### Records to process
◆ ◆ ◆ ◆ ◆ ◆ ◆
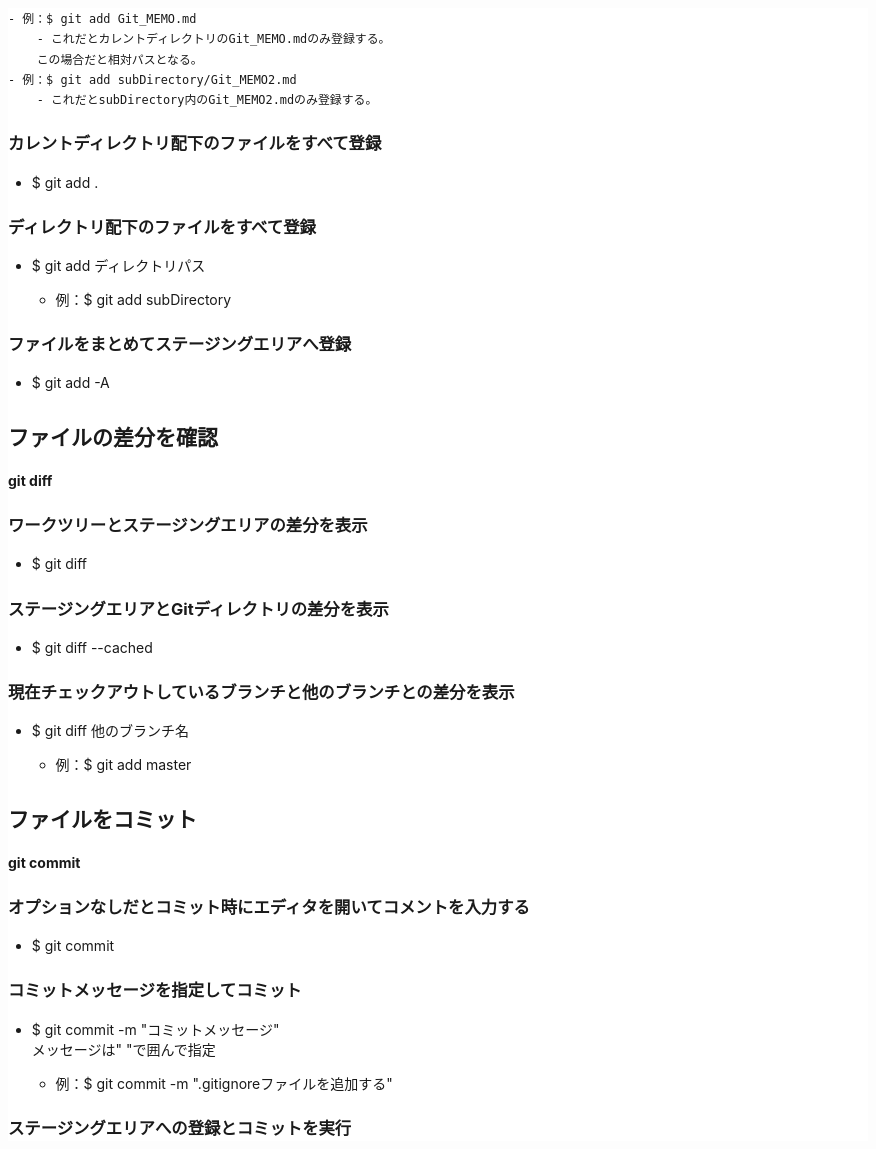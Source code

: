     - 例：$ git add Git_MEMO.md
        - これだとカレントディレクトリのGit_MEMO.mdのみ登録する。  
        この場合だと相対パスとなる。
    - 例：$ git add subDirectory/Git_MEMO2.md
        - これだとsubDirectory内のGit_MEMO2.mdのみ登録する。

### カレントディレクトリ配下のファイルをすべて登録

- $ git add .

### ディレクトリ配下のファイルをすべて登録

- $ git add ディレクトリパス

    - 例：$ git add subDirectory

### ファイルをまとめてステージングエリアへ登録

- $ git add -A

## ファイルの差分を確認

**git diff**  

### ワークツリーとステージングエリアの差分を表示

- $ git diff

### ステージングエリアとGitディレクトリの差分を表示

- $ git diff --cached

### 現在チェックアウトしているブランチと他のブランチとの差分を表示

- $ git diff 他のブランチ名

    - 例：$ git add master

## ファイルをコミット

**git commit**  

### オプションなしだとコミット時にエディタを開いてコメントを入力する

- $ git commit

### コミットメッセージを指定してコミット

- $ git commit -m "コミットメッセージ"  
  メッセージは" "で囲んで指定

    - 例：$ git commit -m ".gitignoreファイルを追加する"

### ステージングエリアへの登録とコミットを実行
◆ ◆ ◆ ◆ ◆ ◆ ◆
Nothing but an exact copy is asked for: the lines from the start of the records through the line with "### コミットメッセージを指定してコミット", both ends included, minus any pictures.

Source code

:     - 例：$ git add Git_MEMO.md
        - これだとカレントディレクトリのGit_MEMO.mdのみ登録する。  
        この場合だと相対パスとなる。
    - 例：$ git add subDirectory/Git_MEMO2.md
        - これだとsubDirectory内のGit_MEMO2.mdのみ登録する。

### カレントディレクトリ配下のファイルをすべて登録

- $ git add .

### ディレクトリ配下のファイルをすべて登録

- $ git add ディレクトリパス

    - 例：$ git add subDirectory

### ファイルをまとめてステージングエリアへ登録

- $ git add -A

## ファイルの差分を確認

**git diff**  

### ワークツリーとステージングエリアの差分を表示

- $ git diff

### ステージングエリアとGitディレクトリの差分を表示

- $ git diff --cached

### 現在チェックアウトしているブランチと他のブランチとの差分を表示

- $ git diff 他のブランチ名

    - 例：$ git add master

## ファイルをコミット

**git commit**  

### オプションなしだとコミット時にエディタを開いてコメントを入力する

- $ git commit

### コミットメッセージを指定してコミット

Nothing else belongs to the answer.